╭─ Data under study

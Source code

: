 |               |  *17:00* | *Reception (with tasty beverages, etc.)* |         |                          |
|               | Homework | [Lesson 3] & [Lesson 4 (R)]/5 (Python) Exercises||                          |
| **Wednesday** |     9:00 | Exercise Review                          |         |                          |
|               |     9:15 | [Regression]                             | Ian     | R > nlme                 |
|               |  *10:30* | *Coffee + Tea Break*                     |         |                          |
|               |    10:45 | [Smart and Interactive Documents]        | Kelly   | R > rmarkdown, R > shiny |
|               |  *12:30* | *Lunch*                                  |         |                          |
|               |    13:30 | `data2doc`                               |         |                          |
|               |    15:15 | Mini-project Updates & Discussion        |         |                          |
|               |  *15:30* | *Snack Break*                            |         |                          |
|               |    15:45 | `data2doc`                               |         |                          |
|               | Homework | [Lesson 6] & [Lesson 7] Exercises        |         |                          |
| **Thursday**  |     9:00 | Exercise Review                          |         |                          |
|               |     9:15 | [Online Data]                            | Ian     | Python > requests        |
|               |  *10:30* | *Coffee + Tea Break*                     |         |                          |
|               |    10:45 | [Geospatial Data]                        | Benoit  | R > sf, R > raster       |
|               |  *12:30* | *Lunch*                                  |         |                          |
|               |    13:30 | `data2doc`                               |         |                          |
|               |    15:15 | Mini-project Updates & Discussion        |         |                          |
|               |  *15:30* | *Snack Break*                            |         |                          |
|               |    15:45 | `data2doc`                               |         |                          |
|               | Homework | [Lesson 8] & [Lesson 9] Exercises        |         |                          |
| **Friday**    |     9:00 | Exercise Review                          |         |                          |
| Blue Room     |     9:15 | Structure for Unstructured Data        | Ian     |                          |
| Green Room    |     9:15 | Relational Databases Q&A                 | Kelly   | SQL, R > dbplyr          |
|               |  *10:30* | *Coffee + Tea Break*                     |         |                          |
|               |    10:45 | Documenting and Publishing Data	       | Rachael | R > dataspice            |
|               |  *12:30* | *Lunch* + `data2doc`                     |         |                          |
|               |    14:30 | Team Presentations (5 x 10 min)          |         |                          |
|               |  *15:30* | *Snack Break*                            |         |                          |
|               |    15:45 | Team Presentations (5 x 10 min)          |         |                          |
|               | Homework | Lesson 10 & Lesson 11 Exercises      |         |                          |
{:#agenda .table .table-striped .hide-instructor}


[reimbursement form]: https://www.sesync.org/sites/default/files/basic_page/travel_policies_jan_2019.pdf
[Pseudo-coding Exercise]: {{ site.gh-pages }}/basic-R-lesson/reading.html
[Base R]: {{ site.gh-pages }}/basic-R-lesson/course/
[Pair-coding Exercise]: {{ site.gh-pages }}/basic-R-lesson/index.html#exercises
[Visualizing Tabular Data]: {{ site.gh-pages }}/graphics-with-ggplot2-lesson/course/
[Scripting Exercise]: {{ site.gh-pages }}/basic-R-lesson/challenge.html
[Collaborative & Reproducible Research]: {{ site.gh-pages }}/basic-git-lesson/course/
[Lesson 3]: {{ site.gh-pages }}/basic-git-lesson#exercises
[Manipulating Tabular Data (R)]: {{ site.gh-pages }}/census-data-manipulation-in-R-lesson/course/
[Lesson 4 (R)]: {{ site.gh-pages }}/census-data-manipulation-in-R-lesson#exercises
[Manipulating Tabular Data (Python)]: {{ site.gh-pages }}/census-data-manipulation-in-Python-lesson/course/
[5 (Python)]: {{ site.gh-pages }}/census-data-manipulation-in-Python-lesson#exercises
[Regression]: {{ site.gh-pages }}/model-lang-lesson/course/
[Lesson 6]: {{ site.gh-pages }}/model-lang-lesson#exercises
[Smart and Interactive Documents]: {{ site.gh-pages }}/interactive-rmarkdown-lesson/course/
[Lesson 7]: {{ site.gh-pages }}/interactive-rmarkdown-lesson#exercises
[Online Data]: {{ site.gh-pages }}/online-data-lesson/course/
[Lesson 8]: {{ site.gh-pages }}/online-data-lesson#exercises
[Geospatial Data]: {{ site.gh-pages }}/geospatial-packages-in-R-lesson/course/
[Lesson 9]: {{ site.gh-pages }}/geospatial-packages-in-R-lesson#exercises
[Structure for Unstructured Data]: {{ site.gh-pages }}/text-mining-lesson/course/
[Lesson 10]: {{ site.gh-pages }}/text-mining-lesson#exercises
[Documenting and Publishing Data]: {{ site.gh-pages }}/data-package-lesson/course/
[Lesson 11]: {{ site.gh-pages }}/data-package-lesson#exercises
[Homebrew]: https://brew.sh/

╰─

| Task instructions |
From the records above, return each line that includes "model".

| Response to the task |
[Regression]: {{ site.gh-pages }}/model-lang-lesson/course/
[Lesson 6]: {{ site.gh-pages }}/model-lang-lesson#exercises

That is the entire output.